I find it interesting that in John 4.1-42 [the story of the Woman at the Well], John shapes the narrative in such a way that we are confronted with Jesus’ claim to be the Messiah. John doesn’t just recount this incident, he shapes it so that we won’t miss the significance of it, if we are not too lazy to look.
Remember that John did not write his story of Jesus to demonstrate how he, or the disciples, or even this unnamed woman came to faith, he wrote it so that we might come to faith.
“Now Jesus did many other signs in the presence of the disciples, which are not written in this book; but these are written so that you may believe that Jesus is the Christ, the Son of God, and that by believing you may have life in his name.” (John 20:30–31 ESV)

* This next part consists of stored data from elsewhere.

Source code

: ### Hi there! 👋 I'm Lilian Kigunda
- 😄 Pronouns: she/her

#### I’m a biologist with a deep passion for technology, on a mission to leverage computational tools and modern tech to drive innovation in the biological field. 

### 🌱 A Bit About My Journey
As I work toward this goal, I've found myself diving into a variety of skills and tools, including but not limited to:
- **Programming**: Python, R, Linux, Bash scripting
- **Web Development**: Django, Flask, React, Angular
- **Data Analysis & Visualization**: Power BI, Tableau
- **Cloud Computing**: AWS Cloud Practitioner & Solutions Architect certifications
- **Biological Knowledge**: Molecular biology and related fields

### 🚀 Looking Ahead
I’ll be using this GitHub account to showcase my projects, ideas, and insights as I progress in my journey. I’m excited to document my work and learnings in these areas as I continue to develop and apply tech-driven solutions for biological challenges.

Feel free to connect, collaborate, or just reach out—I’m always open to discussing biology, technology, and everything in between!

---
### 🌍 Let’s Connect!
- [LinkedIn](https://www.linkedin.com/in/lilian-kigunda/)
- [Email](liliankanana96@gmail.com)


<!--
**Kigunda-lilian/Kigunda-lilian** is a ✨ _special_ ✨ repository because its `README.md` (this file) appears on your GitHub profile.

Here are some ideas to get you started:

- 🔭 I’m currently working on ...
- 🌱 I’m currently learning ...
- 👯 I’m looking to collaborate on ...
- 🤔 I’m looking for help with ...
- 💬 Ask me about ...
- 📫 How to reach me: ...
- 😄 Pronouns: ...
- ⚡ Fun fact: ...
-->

John already had life in Jesus’ name when he wrote this, as did the Sycharian woman. He is writing so that you, dear reader, may have life in Jesus’ name.
When Jesus spoke the words: “I am [the Messiah], the one speaking to you,” the place in which he spoke these words was super important in Israel’s history.
This is a 3d image of the geography around Shechem [thanks to Accordance Bible Software]. Jacob’s well was just outside the village of Shechem. Shechem and the little village of Sychar sat in the valley between Mt. Gerizim and Mt. Ebal, which at the time was part of Samaria, but of course was once part of Israel proper. This area had tremendous! significance to Israel.
First, as recounted in Genesis 12, God swore to Abraham the covenant which theologians call the “Abrahamic Covenant.”
“Now the LORD said to Abram, “Go from your country and your kindred and your father’s house to the land that I will show you. And I will make of you a great nation, and I will bless you and make your name great, so that you will be a blessing. I will bless those who bless you, and him who dishonors you I will curse, and in you all the families of the earth shall be blessed.”” (Genesis 12:1–3 ESV)
After Abraham receives the covenant and goes to the land promised to him by God, look where he ends up:
“Abram passed through the land to the place at Shechem, to the oak of Moreh. At that time the Canaanites were in the land. Then the LORD appeared to Abram and said, “To your offspring I will give this land.” So he built there an altar to the LORD, who had appeared to him.” (Genesis 12:6–7 ESV)
Yep. Abraham builds an altar at Shechem. Exactly in the location in which Jesus and the woman were speaking.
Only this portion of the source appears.